Au moment où les actes du colloque « Les complaintes criminelles en France après 1870 : inventaire, problématisation, valorisation d’un corpus méconnu » des 2 et 3 avril 2019 aux Archives nationales et à la Bibliothèque nationale de France sont mis en ligne[1], je vous propose un nouveau « rapport d’étape », concernant la base de données « Complaintes criminelles – 1870-1940 ». Comme il y a deux ans, je me réfère à des données non accessibles aux utilisateurs, hormis l’affichage du nombre total de complaintes et de faits divers chansonnés, via un compteur en temps réel inclus dans le texte de présentation.

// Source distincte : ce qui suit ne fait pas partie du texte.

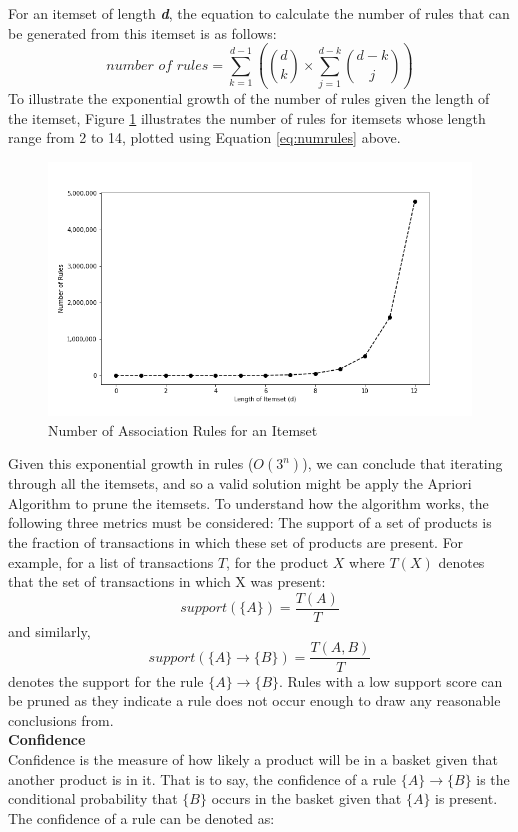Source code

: \documentclass[paper=a4,fontsize=11pt]{report}	%
\newcommand{\setA}{\{A\}}
\newcommand{\setB}{\{B\}}
\newcommand{\abrule}{\setA\rightarrow\setB}
\begin{document}
For an itemset of length \textit{\textbf{d}}, the equation \cite{num_rules} to calculate the number of rules that can be generated from this itemset is as follows:
\begin{equation}
\textit{number of rules} = \sum\limits_{k=1}^{d-1} \left(\binom{d}{k} \times \sum\limits_{j=1}^{d-k}\binom{d-k}{j}  \right)
\label{eq:numrules}
\end{equation}
To illustrate the exponential growth of the number of rules given the length of the itemset, Figure \ref{fig:numrules} illustrates the number of rules for itemsets whose length range from 2 to 14, plotted using Equation \ref{eq:numrules} above.
\begin{figure}[H]
\centering
\includegraphics[scale=0.6]{numrules}
\caption{Number of Association Rules for an Itemset}
\label{fig:numrules}
\end{figure}
Given this exponential growth in rules ($O(3^n)$), we can conclude that iterating through all the itemsets, and so a valid solution might be apply the Apriori Algorithm to prune the itemsets. To understand how the algorithm works, the following three metrics must be considered:
The support of a set of products is the fraction of transactions in which these set of products are present. For example,  for a list of transactions $T$, for the product $X$ where $T(X)$ denotes that the set of transactions in which X was present:
\[
\textit{support}(\{A\}) = \frac{T(A)}{T}
\]
and similarly, 
\[
\textit{support}(\abrule) = \frac{T(A,B)}{T}
\]
denotes the support for the rule $\abrule$. Rules with a low support score can be pruned as they indicate a rule does not occur enough to draw any reasonable conclusions from.
\\\textbf{Confidence}\\
Confidence is the measure of how likely a product will be in a basket given that another product is in it. That is to say,  the confidence of a rule $\abrule$ is the conditional probability that $\setB$ occurs in the basket given that $\setA$ is present. The confidence of a rule can be denoted as:
\end{document}
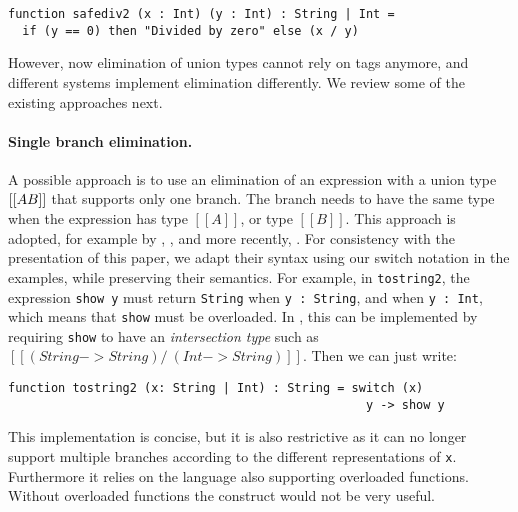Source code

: \begin{lstlisting}
function safediv2 (x : Int) (y : Int) : String | Int =
  if (y == 0) then "Divided by zero" else (x / y)
\end{lstlisting}

\noindent However, now elimination of union types cannot rely on tags anymore, and
different systems implement elimination differently. We review some of the
existing approaches next.

\paragraph{Single branch elimination.}

A possible approach is to use an elimination of an expression with a union type
$[[A \/ B]]$ that supports only one branch. The branch needs to have the same
type when the expression has type $[[A]]$, or type $[[B]]$. This approach is
adopted, for example by \citet{pierce1991programming},
\citet{barbanera1995intersection}, and more recently,
\citet{dunfield2014elaborating}. For consistency with the presentation of this paper,
we adapt their syntax
using our switch notation in the examples, while preserving their semantics. For
example, in \lstinline{tostring2}, the expression \lstinline{show y} must return
\lstinline{String} when \lstinline{y : String}, and when \lstinline{y : Int},
which means that \lstinline{show} must be overloaded. In
\citet{pierce1991programming,dunfield2014elaborating,barbanera1995intersection},
this can be implemented by requiring \lstinline{show} to have an
\textit{intersection type} such as $[[(String -> String) /\ (Int -> String)]]$.
Then we can just write:

\begin{lstlisting}
function tostring2 (x: String | Int) : String = switch (x)
                                                  y -> show y
\end{lstlisting}

\noindent This implementation is concise, but it is also restrictive as it can no longer
support multiple branches according to the different representations of
\lstinline{x}. Furthermore it relies on the language also supporting overloaded
functions. Without overloaded functions the construct would not be very useful.

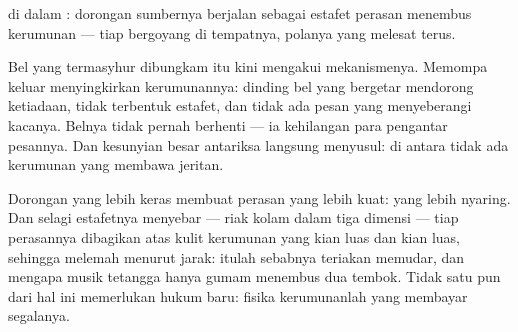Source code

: \begin{omfigure}

{\small {} di dalam : dorongan sumbernya berjalan sebagai
estafet perasan menembus kerumunan  --- tiap 
bergoyang di tempatnya, polanya yang melesat terus.}
\end{omfigure}

\begin{example}\label{ex:g7:sound-production:jar}
Bel yang termasyhur dibungkam itu kini mengakui mekanismenya. Memompa
keluar  menyingkirkan kerumunannya: dinding bel yang bergetar
mendorong ketiadaan, tidak terbentuk estafet, dan tidak ada pesan yang
menyeberangi kacanya. Belnya tidak pernah berhenti --- ia kehilangan
para pengantar pesannya. Dan kesunyian besar antariksa langsung
menyusul: di antara  tidak ada kerumunan yang membawa jeritan.
\end{example}

\begin{example}\label{ex:g7:sound-production:loud}
Dorongan yang lebih keras membuat perasan yang lebih kuat:  yang
lebih nyaring. Dan selagi estafetnya menyebar --- riak kolam dalam
tiga dimensi --- tiap perasannya dibagikan atas kulit kerumunan yang
kian luas dan kian luas, sehingga melemah menurut jarak: itulah
sebabnya teriakan memudar, dan mengapa musik tetangga hanya gumam
menembus dua tembok. Tidak satu pun dari hal ini memerlukan hukum
baru: fisika kerumunanlah yang membayar segalanya.
\end{example}

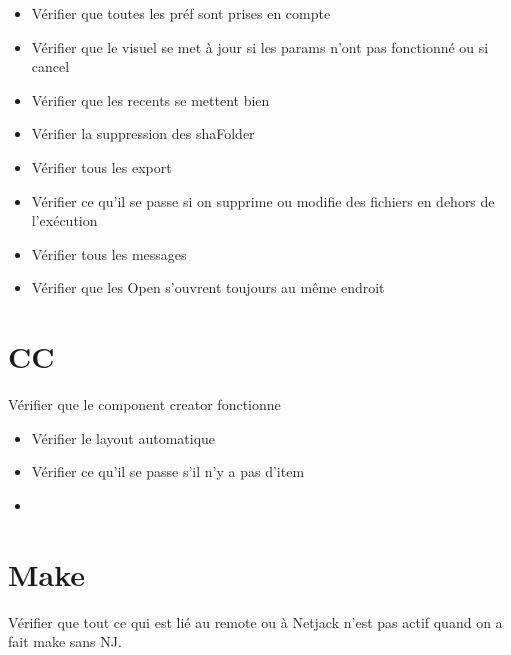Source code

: \documentclass[a4paper]{article}
\begin{document}
\begin{itemize}
\item Vérifier que toutes les préf sont prises en compte 
\item Vérifier que le visuel se met à jour si les params n'ont pas fonctionné ou si cancel
\item Vérifier que les recents se mettent bien
\item Vérifier la suppression des shaFolder
\item Vérifier tous les export
\end{itemize}

\begin{itemize}
\item Vérifier ce qu'il se passe si on supprime ou modifie des fichiers en dehors de l'exécution
\item Vérifier tous les messages
\item Vérifier que les Open s'ouvrent toujours au même endroit
\end{itemize}

\section{CC}

Vérifier que le component creator fonctionne
\begin{itemize}
\item Vérifier le layout automatique
\item Vérifier ce qu'il se passe s'il n'y a pas d'item
\item 
\end{itemize}

\section{Make}

Vérifier que tout ce qui est  lié au remote ou à Netjack n'est pas actif quand on a fait make sans NJ.
\end{document}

Au fur et à mesure de l’extension de cette base, les modifications structurelles deviennent de plus en plus lourdes à mener, néanmoins un champ nouveau a été intégré, à savoir la langue – français, breton, occitan, basque, flamand –, nous y reviendrons. La nécessité de demeurer attentif aux éventuelles carences révélées par les utilisateurs est tempérée par la quasi-absence de retours de ceux-ci !
Données quantitatives
Coup d’œil rétrospectif
Rappelons l’évolution quantitative de cette base de données depuis sa mise en œuvre, en janvier 2015 :
Date |
Juin 2016 |
Avril 2017 |
Octobre 2017 |
Mars 2019 |
Mars 2021 |
|
Colloque d’Arras |
Mise au net de la communication d’Arras |
Mise en ligne de la base de données |
Colloque, AN & BNF |
Mise en ligne des actes du colloque |
Complaintes |
709 |
767 |
823 |
1005 |
1177 |
Faits divers |
374 |
396 |
426 |
521 |
584 |
Ratio complaintes/crime |
1,90 |
1,94 |
1,93 |
1,93 |
2,02 |
De 2017 à 2019, la base s’était accrue d’une dizaine de complaintes par mois, en moyenne. Ces deux dernières années, seulement 72 complaintes nouvelles, soit en moyenne 3 par mois. Ce ralentissement s’explique par un relâchement de la « quête des complaintes » de la part du concepteur de la base, accentué par les difficultés de déplacement depuis mars 2020. En effet, la découverte de nouveaux fonds est malaisée à distance : les démarches entreprises par courrier électronique restent souvent sans réponse, ou suscitent des méprises sur la nature des pièces recherchées.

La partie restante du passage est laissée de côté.